Je reste collée devant lui, dans une colère monstre. Ce n'est pas parce qu'il fait une tête de plus que moi que ça va m'empêcher de faire ou de dire quoi que ce soit.

- Maintenant tu sors de chez moi, Julio, j'articule en serrant fort les poings. Je suis terriblement déçue.

- Tu ne comprends rien à rien, Rym.

- Tu te plains qu'on ne passe pas assez de temps ensemble alors que tu passes ta vie à annuler nos rendez-vous.

- Je travaille, moi.

- Parce que je me la coule douce tous les jours, moi ?

- Je dis juste que ton travail est moins compliqué que le mien.

Je lui donne un coup de poing dans le torse pour le faire reculer.

- Tu as déjà été chef d'entreprise pour oser venir juger mon travail ? Non, alors maintenant tu dégages de chez moi et tu ne te repointes plus jamais ici. Je ne veux plus te voir Julio ! Ton comportement me dégoûte. Tu me dégoûtes ! Je me sens stupide d'avoir cru que tu étais différent des autres.

Je le pousse jusqu'à ce qu'il soit sur le pallier de la porte. J'ouvre cette dernière et le jette dehors.

- Tu n'es qu'une pauvre folle ! crie-t-il en partant vers sa voiture, aussi énervé que moi.

Je claque violemment la porte d'entrée en hurlant de rage et de douleur. Je sens l'eau me monter aux yeux. Je les retiens depuis si longtemps que ça m'en brûle le corps entier. La colère me bouffe de l'intérieur et j'ai si mal. Aussi bien physiquement que psychologiquement. J'ai l'impression que mon cœur va exploser de haine et mon cerveau de colère.
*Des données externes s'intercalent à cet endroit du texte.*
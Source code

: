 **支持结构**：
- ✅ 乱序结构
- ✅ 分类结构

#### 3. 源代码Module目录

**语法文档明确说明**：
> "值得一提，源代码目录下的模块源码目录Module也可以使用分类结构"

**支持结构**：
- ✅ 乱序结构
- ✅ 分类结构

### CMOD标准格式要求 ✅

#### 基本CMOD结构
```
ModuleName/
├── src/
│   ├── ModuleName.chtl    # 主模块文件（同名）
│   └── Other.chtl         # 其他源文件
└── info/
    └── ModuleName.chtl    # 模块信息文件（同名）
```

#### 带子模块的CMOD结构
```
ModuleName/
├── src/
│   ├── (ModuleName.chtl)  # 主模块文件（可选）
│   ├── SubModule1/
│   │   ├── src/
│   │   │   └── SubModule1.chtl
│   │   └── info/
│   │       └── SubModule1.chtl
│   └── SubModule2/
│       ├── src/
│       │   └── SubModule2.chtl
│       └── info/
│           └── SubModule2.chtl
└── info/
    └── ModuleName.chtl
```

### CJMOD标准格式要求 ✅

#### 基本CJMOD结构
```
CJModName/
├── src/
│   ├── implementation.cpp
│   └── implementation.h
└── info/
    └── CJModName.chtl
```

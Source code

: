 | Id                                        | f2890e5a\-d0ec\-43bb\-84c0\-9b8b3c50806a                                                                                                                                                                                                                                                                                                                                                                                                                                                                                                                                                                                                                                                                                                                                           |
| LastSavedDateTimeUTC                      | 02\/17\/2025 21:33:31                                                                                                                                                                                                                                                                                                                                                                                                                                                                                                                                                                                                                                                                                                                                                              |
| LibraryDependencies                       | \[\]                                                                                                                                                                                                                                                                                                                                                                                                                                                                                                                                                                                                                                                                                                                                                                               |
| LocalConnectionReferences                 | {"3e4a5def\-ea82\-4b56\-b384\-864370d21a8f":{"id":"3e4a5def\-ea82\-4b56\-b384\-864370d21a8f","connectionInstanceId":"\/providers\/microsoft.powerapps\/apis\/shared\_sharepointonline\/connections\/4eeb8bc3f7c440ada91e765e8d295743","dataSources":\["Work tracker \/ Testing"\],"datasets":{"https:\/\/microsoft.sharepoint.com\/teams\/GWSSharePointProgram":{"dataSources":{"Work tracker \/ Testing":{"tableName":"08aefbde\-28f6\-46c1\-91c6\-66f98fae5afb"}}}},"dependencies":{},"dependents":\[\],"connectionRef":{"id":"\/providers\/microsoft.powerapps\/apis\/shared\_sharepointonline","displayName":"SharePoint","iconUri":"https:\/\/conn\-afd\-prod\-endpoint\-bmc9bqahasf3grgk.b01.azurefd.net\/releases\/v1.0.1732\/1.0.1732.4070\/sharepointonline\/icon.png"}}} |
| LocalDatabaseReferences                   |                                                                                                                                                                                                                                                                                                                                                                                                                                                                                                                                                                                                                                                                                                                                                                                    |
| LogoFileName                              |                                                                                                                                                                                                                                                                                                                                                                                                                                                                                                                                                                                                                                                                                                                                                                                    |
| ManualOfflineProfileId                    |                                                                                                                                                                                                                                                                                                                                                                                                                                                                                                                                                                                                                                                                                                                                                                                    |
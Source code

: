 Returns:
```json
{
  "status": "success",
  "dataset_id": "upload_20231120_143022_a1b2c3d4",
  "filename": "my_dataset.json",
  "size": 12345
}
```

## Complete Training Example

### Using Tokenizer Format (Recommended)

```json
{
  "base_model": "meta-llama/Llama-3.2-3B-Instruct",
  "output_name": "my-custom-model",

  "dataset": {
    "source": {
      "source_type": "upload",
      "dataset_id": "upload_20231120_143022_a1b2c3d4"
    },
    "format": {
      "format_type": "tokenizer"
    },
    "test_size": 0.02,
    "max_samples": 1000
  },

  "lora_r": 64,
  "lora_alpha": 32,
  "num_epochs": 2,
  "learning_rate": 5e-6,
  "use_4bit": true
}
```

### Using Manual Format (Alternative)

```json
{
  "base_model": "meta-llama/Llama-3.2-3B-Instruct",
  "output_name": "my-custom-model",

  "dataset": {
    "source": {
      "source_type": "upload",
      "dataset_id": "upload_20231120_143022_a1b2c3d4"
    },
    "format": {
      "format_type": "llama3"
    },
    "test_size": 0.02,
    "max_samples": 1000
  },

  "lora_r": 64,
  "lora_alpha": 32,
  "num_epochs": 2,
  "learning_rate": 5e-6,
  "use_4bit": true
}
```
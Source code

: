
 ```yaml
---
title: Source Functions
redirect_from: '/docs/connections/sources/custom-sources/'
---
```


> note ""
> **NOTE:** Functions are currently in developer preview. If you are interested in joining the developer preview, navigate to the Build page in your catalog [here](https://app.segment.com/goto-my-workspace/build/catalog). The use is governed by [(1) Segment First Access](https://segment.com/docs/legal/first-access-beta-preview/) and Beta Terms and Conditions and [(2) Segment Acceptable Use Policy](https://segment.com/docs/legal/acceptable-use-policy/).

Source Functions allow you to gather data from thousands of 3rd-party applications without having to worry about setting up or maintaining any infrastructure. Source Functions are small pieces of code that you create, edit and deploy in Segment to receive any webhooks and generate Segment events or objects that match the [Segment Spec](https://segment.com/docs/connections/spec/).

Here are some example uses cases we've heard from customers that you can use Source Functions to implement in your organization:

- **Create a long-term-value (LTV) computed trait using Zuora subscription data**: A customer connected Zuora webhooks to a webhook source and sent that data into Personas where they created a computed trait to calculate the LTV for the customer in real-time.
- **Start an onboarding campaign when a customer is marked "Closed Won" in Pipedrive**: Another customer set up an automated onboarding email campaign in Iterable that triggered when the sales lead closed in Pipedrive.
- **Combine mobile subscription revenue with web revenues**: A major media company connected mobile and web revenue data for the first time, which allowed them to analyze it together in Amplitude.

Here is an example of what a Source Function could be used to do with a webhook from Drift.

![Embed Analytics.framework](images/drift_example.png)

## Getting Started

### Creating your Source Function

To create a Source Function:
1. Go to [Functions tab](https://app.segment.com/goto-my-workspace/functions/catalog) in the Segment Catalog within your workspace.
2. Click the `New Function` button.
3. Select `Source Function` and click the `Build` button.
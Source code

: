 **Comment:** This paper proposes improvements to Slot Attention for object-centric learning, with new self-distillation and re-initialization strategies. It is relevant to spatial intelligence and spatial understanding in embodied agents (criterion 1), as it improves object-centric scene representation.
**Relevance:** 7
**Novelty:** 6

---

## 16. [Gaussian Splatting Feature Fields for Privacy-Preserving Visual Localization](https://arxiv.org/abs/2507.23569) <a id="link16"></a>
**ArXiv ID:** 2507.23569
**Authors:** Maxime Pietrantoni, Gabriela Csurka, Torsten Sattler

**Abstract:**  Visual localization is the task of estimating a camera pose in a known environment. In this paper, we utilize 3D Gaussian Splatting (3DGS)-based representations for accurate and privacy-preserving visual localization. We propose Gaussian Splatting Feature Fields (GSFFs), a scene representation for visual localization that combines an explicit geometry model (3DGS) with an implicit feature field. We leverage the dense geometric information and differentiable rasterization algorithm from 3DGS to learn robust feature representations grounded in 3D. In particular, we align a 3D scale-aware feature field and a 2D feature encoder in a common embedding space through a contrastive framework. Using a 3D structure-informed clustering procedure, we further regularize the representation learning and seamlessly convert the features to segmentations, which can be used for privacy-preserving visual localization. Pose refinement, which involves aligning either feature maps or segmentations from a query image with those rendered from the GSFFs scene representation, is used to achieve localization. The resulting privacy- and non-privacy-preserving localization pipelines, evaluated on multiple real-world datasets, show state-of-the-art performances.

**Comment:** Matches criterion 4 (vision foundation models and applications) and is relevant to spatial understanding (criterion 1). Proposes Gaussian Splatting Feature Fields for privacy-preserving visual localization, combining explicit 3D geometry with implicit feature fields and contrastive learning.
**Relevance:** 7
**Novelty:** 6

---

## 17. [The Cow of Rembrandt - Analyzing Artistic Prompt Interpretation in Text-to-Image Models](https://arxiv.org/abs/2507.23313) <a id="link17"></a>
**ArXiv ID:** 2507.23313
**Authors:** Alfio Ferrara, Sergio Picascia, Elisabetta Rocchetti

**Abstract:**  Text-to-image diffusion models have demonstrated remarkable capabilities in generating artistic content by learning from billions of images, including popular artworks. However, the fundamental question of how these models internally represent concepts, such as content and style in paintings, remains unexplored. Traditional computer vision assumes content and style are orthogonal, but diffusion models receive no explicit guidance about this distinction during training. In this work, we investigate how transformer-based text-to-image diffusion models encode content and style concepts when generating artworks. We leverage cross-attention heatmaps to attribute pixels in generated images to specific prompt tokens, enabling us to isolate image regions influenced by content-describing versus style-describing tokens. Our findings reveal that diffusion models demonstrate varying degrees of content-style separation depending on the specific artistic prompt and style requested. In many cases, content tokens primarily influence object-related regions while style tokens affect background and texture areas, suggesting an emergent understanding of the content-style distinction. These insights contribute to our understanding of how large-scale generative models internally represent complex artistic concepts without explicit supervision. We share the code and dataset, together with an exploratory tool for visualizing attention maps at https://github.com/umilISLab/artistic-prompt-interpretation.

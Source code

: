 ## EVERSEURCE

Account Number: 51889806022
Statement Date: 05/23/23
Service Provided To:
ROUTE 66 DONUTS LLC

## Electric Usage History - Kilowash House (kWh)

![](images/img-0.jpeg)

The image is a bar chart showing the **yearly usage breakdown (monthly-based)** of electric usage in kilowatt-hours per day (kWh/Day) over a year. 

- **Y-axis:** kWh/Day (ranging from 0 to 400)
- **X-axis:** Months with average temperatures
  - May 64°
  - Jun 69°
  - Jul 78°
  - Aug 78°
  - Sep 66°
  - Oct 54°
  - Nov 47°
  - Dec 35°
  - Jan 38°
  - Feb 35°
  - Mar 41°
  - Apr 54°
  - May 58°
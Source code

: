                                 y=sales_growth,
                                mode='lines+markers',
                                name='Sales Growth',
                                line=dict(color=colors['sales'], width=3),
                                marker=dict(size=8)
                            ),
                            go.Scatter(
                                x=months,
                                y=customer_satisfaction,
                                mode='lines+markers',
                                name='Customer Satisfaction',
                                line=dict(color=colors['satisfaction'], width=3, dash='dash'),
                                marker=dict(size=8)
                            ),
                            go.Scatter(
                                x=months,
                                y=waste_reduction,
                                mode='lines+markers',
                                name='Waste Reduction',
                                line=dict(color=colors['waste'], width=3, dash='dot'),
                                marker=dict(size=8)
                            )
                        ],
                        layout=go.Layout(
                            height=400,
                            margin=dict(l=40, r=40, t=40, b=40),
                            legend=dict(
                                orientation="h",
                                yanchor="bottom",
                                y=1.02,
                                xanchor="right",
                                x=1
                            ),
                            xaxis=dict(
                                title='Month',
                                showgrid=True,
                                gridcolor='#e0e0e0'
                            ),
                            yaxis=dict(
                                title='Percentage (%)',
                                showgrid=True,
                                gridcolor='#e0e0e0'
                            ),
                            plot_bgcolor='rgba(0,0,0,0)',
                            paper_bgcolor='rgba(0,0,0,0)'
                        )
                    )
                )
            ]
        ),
Je retire ma main de la poignée de la porte et me retourne dos à elle. Je n'en peux plus. Je suis épuisée, je me sens vide et je suis hors de moi. Alors, je fais ce que la plupart des gens font. J'ouvre mes vannes de tristesse et je pleure comme je n'ai pas pleuré depuis longtemps. Les gens pleurent lorsqu'ils sont seuls, à l'abri des autres. Je m'effondre sur le sol, plus triste que jamais. J'ai tellement mal que j'ai l'impression que mes larmes sont de l'acide qui viennent me brûler, une à une. J'ai le visage ravagé par le chagrin d'amour.